Exercise description:
Your task is to filter the entries and copy every line containing the string "github".

Data for processing:
----------

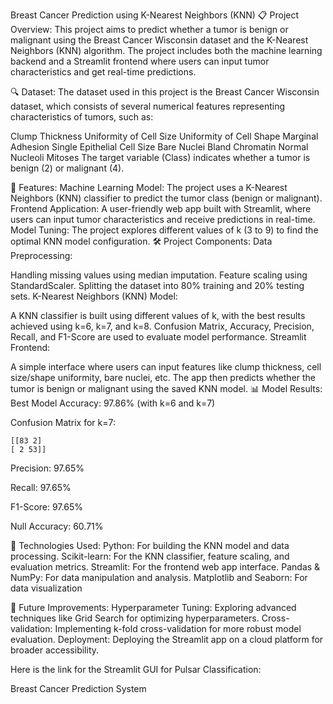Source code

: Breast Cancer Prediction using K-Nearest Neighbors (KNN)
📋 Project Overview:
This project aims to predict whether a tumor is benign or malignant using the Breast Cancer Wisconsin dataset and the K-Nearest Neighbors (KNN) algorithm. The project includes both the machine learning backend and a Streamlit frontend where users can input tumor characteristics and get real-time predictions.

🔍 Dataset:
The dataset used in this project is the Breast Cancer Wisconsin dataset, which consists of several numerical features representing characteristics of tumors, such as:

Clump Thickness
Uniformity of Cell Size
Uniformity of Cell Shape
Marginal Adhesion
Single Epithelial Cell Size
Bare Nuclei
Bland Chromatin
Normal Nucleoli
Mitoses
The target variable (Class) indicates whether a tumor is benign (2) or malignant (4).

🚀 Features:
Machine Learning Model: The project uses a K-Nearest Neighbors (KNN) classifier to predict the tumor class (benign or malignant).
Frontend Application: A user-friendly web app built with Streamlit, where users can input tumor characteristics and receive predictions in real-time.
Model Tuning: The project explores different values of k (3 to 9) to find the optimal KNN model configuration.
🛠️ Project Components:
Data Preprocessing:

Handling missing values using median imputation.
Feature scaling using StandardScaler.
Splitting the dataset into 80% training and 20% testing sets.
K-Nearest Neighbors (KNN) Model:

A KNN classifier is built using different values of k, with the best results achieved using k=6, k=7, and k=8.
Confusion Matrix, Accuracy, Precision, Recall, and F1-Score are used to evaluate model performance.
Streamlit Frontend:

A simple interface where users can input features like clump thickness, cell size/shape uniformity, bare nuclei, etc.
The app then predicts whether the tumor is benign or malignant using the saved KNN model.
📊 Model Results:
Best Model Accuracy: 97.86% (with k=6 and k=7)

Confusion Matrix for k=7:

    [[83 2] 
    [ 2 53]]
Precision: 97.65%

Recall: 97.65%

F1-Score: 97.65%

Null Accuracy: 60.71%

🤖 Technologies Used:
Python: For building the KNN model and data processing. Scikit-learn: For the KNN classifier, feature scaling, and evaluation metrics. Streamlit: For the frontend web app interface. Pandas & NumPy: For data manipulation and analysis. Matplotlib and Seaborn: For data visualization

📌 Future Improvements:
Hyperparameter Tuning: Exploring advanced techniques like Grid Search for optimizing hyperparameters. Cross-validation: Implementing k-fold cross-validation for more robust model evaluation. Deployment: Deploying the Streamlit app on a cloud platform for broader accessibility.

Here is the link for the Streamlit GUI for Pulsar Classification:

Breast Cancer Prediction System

----------

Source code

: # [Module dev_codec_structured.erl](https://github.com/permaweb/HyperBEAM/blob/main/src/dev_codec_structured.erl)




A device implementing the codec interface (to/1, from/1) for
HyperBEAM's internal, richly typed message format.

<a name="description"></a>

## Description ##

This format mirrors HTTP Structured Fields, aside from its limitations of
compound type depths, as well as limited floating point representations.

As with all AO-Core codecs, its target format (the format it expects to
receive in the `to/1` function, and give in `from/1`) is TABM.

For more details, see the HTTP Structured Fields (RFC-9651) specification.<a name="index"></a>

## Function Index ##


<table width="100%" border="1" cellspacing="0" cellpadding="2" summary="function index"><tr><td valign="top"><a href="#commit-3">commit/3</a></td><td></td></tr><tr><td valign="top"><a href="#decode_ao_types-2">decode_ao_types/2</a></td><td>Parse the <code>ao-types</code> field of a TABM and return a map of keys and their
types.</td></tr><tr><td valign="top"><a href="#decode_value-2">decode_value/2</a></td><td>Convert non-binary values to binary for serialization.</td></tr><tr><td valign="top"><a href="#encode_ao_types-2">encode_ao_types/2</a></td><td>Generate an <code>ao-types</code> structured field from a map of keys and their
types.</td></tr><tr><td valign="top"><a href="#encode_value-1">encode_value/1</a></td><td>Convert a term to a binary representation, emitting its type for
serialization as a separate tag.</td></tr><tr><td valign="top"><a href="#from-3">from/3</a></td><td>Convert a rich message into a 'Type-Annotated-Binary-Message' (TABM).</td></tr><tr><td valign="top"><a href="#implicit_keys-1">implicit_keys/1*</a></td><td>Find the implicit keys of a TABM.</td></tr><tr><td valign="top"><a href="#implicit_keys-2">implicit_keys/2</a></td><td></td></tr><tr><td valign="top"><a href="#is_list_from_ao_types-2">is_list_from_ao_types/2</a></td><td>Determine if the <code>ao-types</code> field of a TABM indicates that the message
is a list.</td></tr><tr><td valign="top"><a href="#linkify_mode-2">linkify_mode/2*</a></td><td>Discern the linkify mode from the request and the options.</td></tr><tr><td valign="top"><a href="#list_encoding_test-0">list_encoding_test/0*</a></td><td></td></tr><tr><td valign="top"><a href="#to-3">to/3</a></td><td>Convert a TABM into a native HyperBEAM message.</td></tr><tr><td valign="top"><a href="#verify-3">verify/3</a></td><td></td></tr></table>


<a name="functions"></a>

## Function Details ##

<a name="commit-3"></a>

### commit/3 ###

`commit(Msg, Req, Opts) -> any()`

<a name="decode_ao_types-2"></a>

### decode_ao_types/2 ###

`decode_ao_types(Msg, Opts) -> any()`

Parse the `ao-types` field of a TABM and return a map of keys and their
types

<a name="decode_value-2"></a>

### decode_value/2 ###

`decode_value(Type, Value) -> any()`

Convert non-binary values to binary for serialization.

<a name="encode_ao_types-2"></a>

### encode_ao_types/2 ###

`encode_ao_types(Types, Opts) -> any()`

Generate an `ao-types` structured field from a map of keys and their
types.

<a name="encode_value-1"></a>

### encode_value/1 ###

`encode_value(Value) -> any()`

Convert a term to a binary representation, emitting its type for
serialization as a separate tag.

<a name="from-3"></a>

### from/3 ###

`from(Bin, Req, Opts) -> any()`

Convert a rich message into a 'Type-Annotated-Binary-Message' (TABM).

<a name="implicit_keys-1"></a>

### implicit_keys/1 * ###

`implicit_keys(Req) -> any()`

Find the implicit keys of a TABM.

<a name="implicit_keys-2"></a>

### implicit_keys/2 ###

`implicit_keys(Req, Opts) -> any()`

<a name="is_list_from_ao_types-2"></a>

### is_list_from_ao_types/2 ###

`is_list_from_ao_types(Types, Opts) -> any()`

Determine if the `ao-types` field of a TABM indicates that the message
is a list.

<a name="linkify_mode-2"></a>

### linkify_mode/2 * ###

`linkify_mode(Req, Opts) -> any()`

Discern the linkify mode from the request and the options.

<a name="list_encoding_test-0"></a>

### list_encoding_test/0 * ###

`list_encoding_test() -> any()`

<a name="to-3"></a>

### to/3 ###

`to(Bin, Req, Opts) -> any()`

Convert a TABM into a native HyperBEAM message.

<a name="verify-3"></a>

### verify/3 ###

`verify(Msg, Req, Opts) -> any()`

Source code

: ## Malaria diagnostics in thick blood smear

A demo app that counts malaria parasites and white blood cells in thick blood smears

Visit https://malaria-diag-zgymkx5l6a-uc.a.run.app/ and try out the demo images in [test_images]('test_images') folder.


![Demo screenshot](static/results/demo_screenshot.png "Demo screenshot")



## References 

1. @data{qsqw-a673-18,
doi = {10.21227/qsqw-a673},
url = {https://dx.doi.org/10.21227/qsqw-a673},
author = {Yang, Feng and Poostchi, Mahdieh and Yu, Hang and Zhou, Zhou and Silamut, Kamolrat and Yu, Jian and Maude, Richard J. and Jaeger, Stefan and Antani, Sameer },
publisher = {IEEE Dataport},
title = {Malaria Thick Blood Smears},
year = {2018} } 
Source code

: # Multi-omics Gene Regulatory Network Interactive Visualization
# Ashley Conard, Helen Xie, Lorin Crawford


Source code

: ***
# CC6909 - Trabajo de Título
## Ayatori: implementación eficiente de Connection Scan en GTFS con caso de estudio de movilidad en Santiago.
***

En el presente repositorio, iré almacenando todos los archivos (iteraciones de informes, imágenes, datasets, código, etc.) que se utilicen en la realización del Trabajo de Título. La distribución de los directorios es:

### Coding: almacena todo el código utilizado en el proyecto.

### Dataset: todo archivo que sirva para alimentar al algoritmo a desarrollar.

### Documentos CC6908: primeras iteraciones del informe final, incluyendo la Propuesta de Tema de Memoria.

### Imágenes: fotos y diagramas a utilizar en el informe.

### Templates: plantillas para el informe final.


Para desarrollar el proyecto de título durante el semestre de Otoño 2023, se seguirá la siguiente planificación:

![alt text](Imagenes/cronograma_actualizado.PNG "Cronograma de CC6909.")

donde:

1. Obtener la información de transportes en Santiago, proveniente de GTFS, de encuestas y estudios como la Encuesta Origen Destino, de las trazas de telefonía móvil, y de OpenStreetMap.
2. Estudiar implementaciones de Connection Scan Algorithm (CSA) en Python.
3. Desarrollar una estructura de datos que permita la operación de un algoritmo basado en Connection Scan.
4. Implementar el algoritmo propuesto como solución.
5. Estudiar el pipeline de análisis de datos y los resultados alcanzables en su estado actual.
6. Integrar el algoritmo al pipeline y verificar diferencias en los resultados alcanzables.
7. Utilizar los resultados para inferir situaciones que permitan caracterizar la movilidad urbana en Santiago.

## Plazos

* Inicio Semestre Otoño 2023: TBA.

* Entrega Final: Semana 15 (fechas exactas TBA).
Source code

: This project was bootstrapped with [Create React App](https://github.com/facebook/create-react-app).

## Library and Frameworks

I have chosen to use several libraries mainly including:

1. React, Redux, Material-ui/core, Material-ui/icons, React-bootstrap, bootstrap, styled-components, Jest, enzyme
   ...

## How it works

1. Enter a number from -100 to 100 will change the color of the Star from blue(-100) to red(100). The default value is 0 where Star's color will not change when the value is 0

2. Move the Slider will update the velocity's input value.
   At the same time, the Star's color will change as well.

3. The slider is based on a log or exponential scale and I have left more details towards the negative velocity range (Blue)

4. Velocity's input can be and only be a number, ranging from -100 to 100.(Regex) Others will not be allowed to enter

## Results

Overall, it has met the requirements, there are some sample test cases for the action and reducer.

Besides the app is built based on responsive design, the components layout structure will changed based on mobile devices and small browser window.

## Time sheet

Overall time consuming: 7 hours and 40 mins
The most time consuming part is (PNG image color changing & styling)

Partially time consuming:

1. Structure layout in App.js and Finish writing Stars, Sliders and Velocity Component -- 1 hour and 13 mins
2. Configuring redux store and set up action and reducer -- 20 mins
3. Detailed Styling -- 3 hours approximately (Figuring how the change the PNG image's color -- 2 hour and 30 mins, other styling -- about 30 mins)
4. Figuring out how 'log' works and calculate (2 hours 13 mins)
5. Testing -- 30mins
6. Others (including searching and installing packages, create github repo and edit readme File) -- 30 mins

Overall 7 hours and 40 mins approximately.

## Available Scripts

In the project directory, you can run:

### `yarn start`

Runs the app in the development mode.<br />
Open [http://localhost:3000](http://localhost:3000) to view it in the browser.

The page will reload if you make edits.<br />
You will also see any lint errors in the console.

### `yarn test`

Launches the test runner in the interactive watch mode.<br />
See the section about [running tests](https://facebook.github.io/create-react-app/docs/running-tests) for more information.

----------

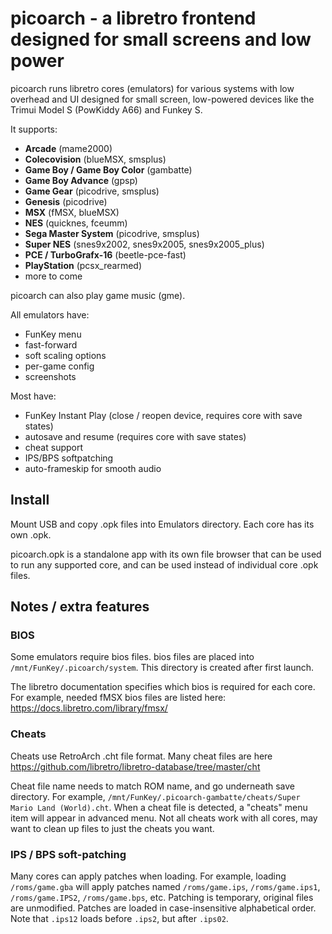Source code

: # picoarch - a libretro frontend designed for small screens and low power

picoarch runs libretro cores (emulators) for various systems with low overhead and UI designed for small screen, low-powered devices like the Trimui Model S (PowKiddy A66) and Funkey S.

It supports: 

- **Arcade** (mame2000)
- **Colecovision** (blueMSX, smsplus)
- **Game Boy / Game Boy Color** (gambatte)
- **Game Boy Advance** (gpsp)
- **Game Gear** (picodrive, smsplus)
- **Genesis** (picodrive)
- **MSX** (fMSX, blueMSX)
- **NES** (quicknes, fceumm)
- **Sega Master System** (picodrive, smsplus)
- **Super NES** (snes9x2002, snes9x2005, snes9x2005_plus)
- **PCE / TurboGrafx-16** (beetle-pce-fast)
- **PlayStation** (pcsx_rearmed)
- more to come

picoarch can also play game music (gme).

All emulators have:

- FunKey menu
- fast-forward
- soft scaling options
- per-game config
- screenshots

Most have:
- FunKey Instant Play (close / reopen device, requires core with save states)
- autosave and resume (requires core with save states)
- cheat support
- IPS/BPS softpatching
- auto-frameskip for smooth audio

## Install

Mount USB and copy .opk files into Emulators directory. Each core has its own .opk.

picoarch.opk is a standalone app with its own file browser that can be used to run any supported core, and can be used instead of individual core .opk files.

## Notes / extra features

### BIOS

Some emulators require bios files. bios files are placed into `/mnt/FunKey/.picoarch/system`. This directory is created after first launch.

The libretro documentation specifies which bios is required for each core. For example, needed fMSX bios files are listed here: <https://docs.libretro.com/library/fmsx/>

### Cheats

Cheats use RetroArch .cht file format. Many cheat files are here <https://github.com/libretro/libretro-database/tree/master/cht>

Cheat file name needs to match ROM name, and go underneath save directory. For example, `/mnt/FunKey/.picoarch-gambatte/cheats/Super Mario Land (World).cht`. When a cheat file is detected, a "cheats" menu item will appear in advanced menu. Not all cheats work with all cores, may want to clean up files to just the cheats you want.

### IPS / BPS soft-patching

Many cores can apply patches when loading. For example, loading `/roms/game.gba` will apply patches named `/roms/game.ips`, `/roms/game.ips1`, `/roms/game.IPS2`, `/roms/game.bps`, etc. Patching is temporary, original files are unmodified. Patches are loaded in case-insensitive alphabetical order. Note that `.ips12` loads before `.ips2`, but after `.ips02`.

----------

Answer to the exercise:
: # [Module dev_codec_structured.erl](https://github.com/permaweb/HyperBEAM/blob/main/src/dev_codec_structured.erl)
: This project was bootstrapped with [Create React App](https://github.com/facebook/create-react-app).
6. Others (including searching and installing packages, create github repo and edit readme File) -- 30 mins
See the section about [running tests](https://facebook.github.io/create-react-app/docs/running-tests) for more information.
Cheats use RetroArch .cht file format. Many cheat files are here <https://github.com/libretro/libretro-database/tree/master/cht>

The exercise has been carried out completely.